• [YOUR OBJECTIVE]:
Entries follow. Give back exactly the lines starting at the one containing "run all available" and ending at the one containing "### zshrc / zshenv", and no other lines.

Data entries:
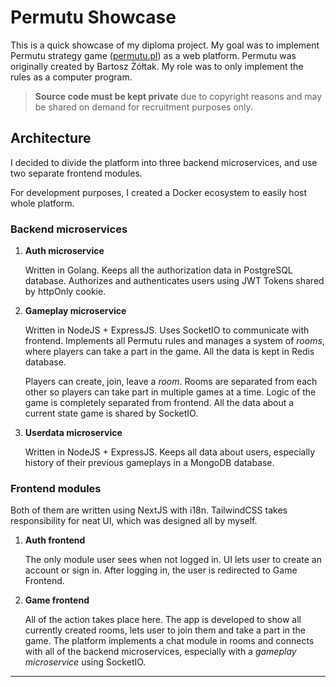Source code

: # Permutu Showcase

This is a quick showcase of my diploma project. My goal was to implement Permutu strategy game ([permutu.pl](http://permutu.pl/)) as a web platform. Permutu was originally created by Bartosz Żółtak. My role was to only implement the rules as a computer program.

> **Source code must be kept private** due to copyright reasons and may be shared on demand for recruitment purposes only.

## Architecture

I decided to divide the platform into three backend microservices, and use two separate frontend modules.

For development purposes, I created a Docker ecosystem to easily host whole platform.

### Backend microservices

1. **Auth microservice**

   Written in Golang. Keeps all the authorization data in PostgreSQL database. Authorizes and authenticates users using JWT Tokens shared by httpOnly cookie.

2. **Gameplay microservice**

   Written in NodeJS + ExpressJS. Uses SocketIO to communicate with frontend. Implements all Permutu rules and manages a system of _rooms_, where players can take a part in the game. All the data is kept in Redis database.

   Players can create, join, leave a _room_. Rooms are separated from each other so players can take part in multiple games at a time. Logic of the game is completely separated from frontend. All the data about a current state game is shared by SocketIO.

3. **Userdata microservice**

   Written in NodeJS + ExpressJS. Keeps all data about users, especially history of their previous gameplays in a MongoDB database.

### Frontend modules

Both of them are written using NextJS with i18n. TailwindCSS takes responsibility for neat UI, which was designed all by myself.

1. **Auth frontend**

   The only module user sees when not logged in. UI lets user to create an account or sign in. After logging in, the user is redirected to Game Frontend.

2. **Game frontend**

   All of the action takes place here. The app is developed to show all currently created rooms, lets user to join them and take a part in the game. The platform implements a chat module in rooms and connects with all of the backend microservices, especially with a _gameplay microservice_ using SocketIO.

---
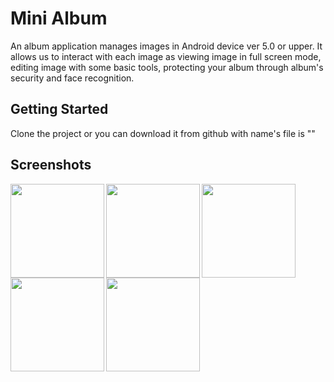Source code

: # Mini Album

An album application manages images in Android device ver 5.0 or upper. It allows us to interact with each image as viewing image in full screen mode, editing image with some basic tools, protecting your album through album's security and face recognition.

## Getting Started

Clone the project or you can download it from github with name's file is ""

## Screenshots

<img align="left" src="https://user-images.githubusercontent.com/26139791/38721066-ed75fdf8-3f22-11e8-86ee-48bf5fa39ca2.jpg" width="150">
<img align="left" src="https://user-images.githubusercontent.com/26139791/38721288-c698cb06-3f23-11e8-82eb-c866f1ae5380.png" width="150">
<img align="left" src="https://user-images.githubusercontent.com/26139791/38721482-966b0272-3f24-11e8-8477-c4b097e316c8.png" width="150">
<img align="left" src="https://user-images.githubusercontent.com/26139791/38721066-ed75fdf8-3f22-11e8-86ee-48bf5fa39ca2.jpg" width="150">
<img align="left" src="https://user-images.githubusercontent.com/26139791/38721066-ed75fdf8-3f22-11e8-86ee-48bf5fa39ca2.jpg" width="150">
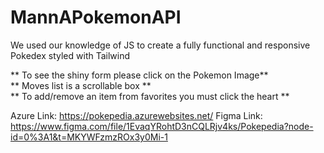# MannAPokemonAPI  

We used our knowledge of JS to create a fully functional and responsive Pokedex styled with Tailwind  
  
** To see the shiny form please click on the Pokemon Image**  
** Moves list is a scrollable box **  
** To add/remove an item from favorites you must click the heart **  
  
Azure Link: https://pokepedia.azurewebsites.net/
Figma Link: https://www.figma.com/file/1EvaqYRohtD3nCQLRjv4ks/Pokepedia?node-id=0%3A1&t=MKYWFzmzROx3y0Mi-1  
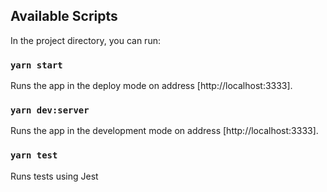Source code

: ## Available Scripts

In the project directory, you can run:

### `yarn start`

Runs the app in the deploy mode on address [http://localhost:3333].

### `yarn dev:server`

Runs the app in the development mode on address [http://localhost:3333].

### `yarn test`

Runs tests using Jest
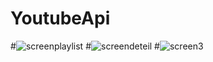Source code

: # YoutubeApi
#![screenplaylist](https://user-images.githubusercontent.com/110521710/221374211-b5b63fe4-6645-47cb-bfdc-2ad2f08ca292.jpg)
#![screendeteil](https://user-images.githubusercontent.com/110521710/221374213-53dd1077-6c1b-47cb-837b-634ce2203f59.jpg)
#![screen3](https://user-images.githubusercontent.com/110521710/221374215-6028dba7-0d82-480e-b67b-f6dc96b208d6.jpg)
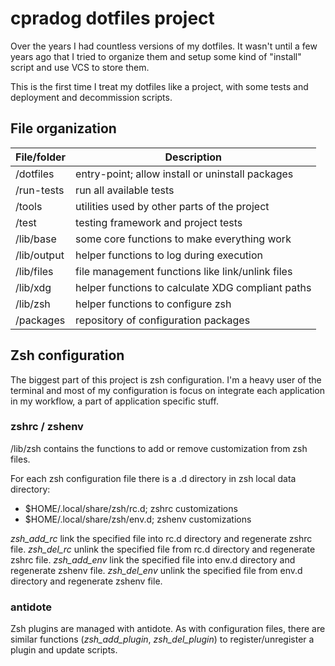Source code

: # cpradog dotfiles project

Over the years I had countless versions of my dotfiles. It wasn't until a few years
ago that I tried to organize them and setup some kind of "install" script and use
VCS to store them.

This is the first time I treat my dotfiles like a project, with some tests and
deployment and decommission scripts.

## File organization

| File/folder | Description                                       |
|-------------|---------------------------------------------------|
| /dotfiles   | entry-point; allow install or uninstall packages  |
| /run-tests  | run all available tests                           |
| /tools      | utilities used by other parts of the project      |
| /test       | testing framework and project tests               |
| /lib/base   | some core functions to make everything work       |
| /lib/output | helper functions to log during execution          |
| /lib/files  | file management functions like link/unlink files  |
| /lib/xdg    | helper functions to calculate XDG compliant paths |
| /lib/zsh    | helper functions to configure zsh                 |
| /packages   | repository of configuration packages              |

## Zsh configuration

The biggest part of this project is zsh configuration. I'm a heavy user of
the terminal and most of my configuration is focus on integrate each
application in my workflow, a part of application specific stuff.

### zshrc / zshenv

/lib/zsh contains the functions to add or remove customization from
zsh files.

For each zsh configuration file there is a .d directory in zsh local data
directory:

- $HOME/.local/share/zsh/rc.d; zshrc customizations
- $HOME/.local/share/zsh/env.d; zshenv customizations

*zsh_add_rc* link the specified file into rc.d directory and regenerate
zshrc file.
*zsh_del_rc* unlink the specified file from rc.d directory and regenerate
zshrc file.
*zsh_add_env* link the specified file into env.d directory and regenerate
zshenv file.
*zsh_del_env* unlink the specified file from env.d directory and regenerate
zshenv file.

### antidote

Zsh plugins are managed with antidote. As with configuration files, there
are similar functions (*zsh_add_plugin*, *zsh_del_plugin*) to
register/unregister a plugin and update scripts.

* * *

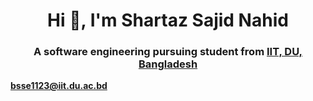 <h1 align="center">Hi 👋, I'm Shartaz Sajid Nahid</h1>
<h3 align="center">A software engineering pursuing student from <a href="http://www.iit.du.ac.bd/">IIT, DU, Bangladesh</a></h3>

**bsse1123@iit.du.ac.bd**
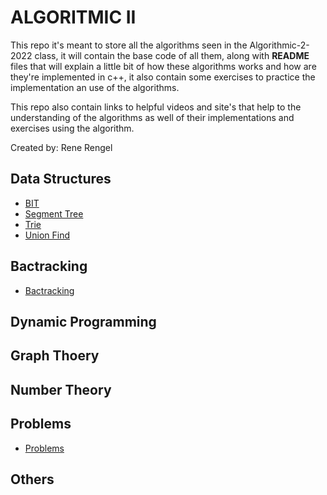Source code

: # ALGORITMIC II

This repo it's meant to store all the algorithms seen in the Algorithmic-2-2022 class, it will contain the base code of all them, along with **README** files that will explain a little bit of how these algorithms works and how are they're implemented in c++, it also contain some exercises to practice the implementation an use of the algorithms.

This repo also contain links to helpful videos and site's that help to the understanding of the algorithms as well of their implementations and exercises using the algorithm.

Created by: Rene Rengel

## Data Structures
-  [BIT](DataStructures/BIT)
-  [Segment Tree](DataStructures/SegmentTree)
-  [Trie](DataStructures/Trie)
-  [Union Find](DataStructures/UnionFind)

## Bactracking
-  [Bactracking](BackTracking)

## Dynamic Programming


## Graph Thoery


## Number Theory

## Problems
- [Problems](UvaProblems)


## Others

• [ANSWER TO THE EXERCISE]:
| /run-tests  | run all available tests                           |
| /tools      | utilities used by other parts of the project      |
| /test       | testing framework and project tests               |
| /lib/base   | some core functions to make everything work       |
| /lib/output | helper functions to log during execution          |
| /lib/files  | file management functions like link/unlink files  |
| /lib/xdg    | helper functions to calculate XDG compliant paths |
| /lib/zsh    | helper functions to configure zsh                 |
| /packages   | repository of configuration packages              |

## Zsh configuration

The biggest part of this project is zsh configuration. I'm a heavy user of
the terminal and most of my configuration is focus on integrate each
application in my workflow, a part of application specific stuff.

### zshrc / zshenv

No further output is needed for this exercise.